Product reviews are also a great way to incorporate peer recommendations, especially when a photo is uploaded with their review. This allows the customer to see the product on an actual customer while they are making a decision to buy. 64% of customers not only value online reviews, but actively seek them out before making a purchasing decision. Make it easy for your customers to get to the next step in the customer journey by putting UGC and reviews on the same page as the product they are shopping for.
Let micro-influencers post for you.
Another trend in social media marketing that can’t be ignored is influencers. Influencers are a great source of UGC because you can develop relationships with individuals who create content that suits your brand. We always recommend developing longer-term partnerships with micro-influencers that have a true affinity for your brand and are more likely to act as an ambassador (talking about your brand on- and offline) rather than relying on a single post to drive action.

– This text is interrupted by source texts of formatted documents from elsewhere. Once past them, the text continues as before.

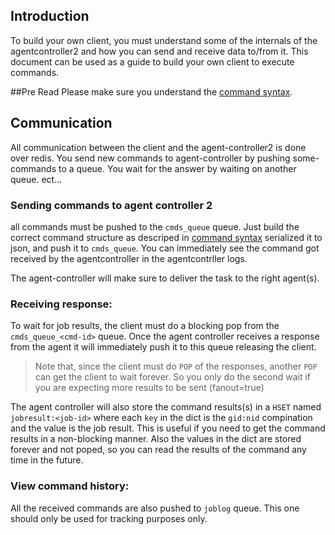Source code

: ## Introduction
To build your own client, you must understand some of the internals of the agentcontroller2 and how you can send and
receive data to/from it. This document can be used as a guide to build your own client to execute commands.

##Pre Read
Please make sure you understand the [command syntax](Command-Syntax.md).


## Communication
All communication between the client and the agent-controller2 is done over redis. You send new commands to agent-controller by
pushing some-commands to a queue. You wait for the answer by waiting on another queue. ect...

### Sending commands to agent controller 2
all commands must be pushed to the `cmds_queue` queue. Just build the correct command structure as descriped in [command syntax](Command-Syntax.md)
serialized it to json, and push it to `cmds_queue`. You can immediately see the command got received by the agentcontroller in the agentcontrller logs.

The agent-controller will make sure to deliver the task to the right agent(s).

### Receiving response:
To wait for job results, the client must do a blocking pop from the `cmds_queue_<cmd-id>` queue. Once the agent controller receives a response from the agent
it will immediately push it to this queue releasing the client.

>Note that, since the client must do `POP` of the responses, another `POP` can get the client to wait forever. So you only do the second wait if you are expecting
more results to be sent (fanout=true)

The agent controller will also store the command results(s) in a `HSET` named `jobresult:<job-id>` where each `key` in the dict is the `gid:nid` compination
and the value is the job result. This is useful if you need to get the command results in a non-blocking manner. Also the values in the dict are stored forever and not
poped, so you can read the results of the command any time in the future.

### View command history:
All the received commands are also pushed to `joblog` queue. This one should only be used for tracking purposes only.
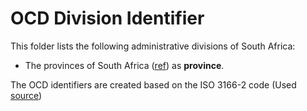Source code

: # OCD Division Identifier

This folder lists the following administrative divisions of South Africa: 
* The provinces of South Africa ([ref](https://en.wikipedia.org/wiki/Administrative_divisions_of_South_Africa)) as **province**.

The OCD identifiers are created based on the ISO 3166-2 code (Used [source](https://en.wikipedia.org/wiki/Provinces_of_South_Africa))
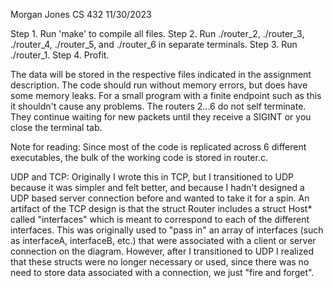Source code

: Morgan Jones
CS 432
11/30/2023

Step 1. Run 'make' to compile all files.
Step 2. Run ./router_2, ./router_3, ./router_4, ./router_5, and ./router_6 in separate terminals.
Step 3. Run ./router_1.
Step 4. Profit.

The data will be stored in the respective files indicated in the assignment description.
The code should run without memory errors, but does have some memory leaks. 
For a small program with a finite endpoint such as this it shouldn't cause any problems.
The routers 2...6 do not self terminate. They continue waiting for new packets until they receive a SIGINT or you close the terminal tab.

Note for reading: Since most of the code is replicated across 6 different executables, the bulk of the working code is stored in router.c.

UDP and TCP: Originally I wrote this in TCP, but I transitioned to UDP because it was simpler and felt better, and because I hadn't designed a UDP based server connection before and wanted to take it for a spin. An artifact of the TCP design is that the struct Router includes a struct Host* called "interfaces" which is meant to correspond to each of the different interfaces. This was originally used to "pass in" an array of interfaces (such as interfaceA, interfaceB, etc.) that were associated with a client or server connection on the diagram. However, after I transitioned to UDP I realized that these structs were no longer necessary or used, since there was no need to store data associated with a connection, we just "fire and forget".
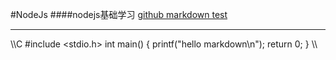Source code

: #NodeJs
####nodejs基础学习
[github markdown test](https://github.com/SUNNYANDPJ/NodeJs/edit/master/README.md)
***
\\\C
#include <stdio.h>
int main()
{
  printf("hello markdown\n");
  return 0;
}
\\\
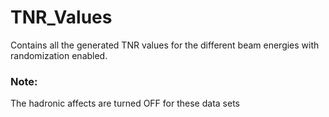 # TNR_Values
Contains all the generated TNR values for the different beam energies with randomization enabled.

### Note:
The hadronic affects are turned OFF for these data sets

Sorel, for example, looks to UGC to identify influencers from their audience who have a genuine connection to the brand. They then reach out to those individuals to partner with them on long-term campaigns. Remember to nurture these relationships, and whenever possible allow them to select the product they want to promote. If you want to find influencers who are already following you, Social Rank is a great tool for identifying potential partners.
UGC: A trend that’s here to stay
UGC may be a trend, but as authenticity becomes more and more important to consumers, we believe it’s one that is going to stick around for quite some time. Customers are already posting about your brand on social, so brands might as well leverage those conversations.
Re-share user images that are already out there– customers love this kind of recognition and engagement. Then, launch a campaign that encourages and inspires customers to take more photos and share them with you. Incorporate this campaign beyond social and into your email, website and print campaigns. Just be sure to give photo credit to the owner, by mentioning and tagging them, and make sure that any photo you share fits your brand aesthetic. Once users get a sense of the quality of content that gets featured, they’ll take the hints and start producing on-brand content for you!